YOUR ASSIGNMENT:
This exercise calls for duplicating every entry below exactly, without the images.

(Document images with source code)
┄┄┄┄┄┄

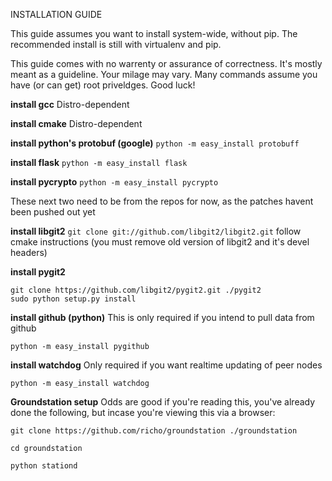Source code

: INSTALLATION GUIDE

This guide assumes you want to install system-wide, without pip. The
recommended install is still with virtualenv and pip.

This guide comes with no warrenty or assurance of correctness.  It's mostly meant as a guideline.
Your milage may vary.  Many commands assume you have (or can get) root priveldges.  Good luck!


__install gcc__
Distro-dependent

__install cmake__
Distro-dependent

__install python's protobuf (google)__
`python -m easy_install protobuff`

__install flask__
`python -m easy_install flask`

__install pycrypto__
`python -m easy_install pycrypto`

These next two need to be from the repos for now, as the patches havent been pushed out yet

__install libgit2__
`git clone git://github.com/libgit2/libgit2.git`
 follow cmake instructions
(you must remove old version of libgit2 and it's devel headers)

__install pygit2__
```
git clone https://github.com/libgit2/pygit2.git ./pygit2
sudo python setup.py install
```

__install github (python)__
This is only required if you intend to pull data from github

`python -m easy_install pygithub`

__install watchdog__
Only required if you want realtime updating of peer nodes

`python -m easy_install watchdog`

__Groundstation setup__
Odds are good if you're reading this, you've already done the following, but incase you're viewing this via a browser:
```
git clone https://github.com/richo/groundstation ./groundstation

cd groundstation

python stationd
```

┄┄┄┄┄┄

SOLUTION FOR THIS TASK:
Source code

: INSTALLATION GUIDE

This guide assumes you want to install system-wide, without pip. The
recommended install is still with virtualenv and pip.

This guide comes with no warrenty or assurance of correctness.  It's mostly meant as a guideline.
Your milage may vary.  Many commands assume you have (or can get) root priveldges.  Good luck!


__install gcc__
Distro-dependent

__install cmake__
Distro-dependent

__install python's protobuf (google)__
`python -m easy_install protobuff`

__install flask__
`python -m easy_install flask`

__install pycrypto__
`python -m easy_install pycrypto`

These next two need to be from the repos for now, as the patches havent been pushed out yet

__install libgit2__
`git clone git://github.com/libgit2/libgit2.git`
 follow cmake instructions
(you must remove old version of libgit2 and it's devel headers)

__install pygit2__
```
git clone https://github.com/libgit2/pygit2.git ./pygit2
sudo python setup.py install
```

__install github (python)__
This is only required if you intend to pull data from github

`python -m easy_install pygithub`

__install watchdog__
Only required if you want realtime updating of peer nodes

`python -m easy_install watchdog`

__Groundstation setup__
Odds are good if you're reading this, you've already done the following, but incase you're viewing this via a browser:
```
git clone https://github.com/richo/groundstation ./groundstation

cd groundstation

python stationd
```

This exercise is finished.